Of the wild, political chaos that occurred in California after Mexico became independent of Spain, San Gabriel felt occasional waves. When the people of San Diego and the southern part of the State rebelled against Governor Victoria, and the latter confident chief came to arrange matters, a battle took place near Los Angeles, in which he was severely wounded. His friends bore him to San Gabriel, and, though he had entirely defeated his foes, so cleverly did some one work upon his fears that he made a formal surrender, December 6, 1831. On the ninth the leader of the rebels, the former Governor Echeandia, had a conference with him at San Gabriel, where he pledged himself to return to Mexico without giving further trouble; and on the twentieth he left, stopping for awhile at San Luis Rey with Padre Peyri. It was at this time the venerable and worthy Peyri decided to leave California, and he therefore accompanied the deposed governor to San Diego, from which port they sailed January 17, 1832.

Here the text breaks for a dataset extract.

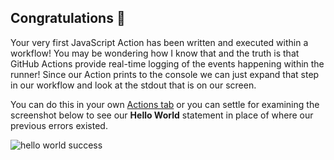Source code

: ## Congratulations 🎉

Your very first JavaScript Action has been written and executed within a workflow!  You may be wondering how I know that and the truth is that GitHub Actions provide real-time logging of the events happening within the runner!  Since our Action prints to the console we can just expand that step in our workflow and look at the stdout that is on our screen.

You can do this in your own [Actions tab]({{actionsUrl}}) or you can settle for examining the screenshot below to see our **Hello World** statement in place of where our previous errors existed.

![hello world success](https://i.imgur.com/NDQjAx6.png)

After secularization San Gabriel was one of the Missions that slaughtered a large number of her cattle for the hides and tallow. Pio Pico states that he had the contract at San Gabriel, employing ten vaqueros and thirty Indians, and that he thus killed over five thousand head. Robinson says that the rascally contractors secretly appropriated two hides for every one they turned over to the Mission.
In 1843, March 29, Micheltorena’s order, restoring San Gabriel to the padres, was carried out, and in 1844 the official church report states that nothing is left but its vineyards in a sad condition, and three hundred neophytes. The final inventory made by the comisionados under Pio Pico is missing, so that we do not know at what the Mission was valued; but June 8, 1846, he sold the whole property to Reid and Workman in payment for past services to the government. When attacked for his participation in what evidently seemed the fraudulent transfer of the Mission, Pico replies that the sale “did not go through.” The United States officers, in August of the same year, dispossessed the “purchasers,” and the courts finally decreed the sale invalid.
There are a few portions of the old cactus hedge still remaining, planted by Padre Zalvidea. Several hundreds of acres of vineyard and garden were thus enclosed for purposes of protection from Indians and roaming bands of horses and cattle. The fruit of the prickly pear was a prized article of diet by the Indians, so that the hedge was of benefit in two ways,—protection and food.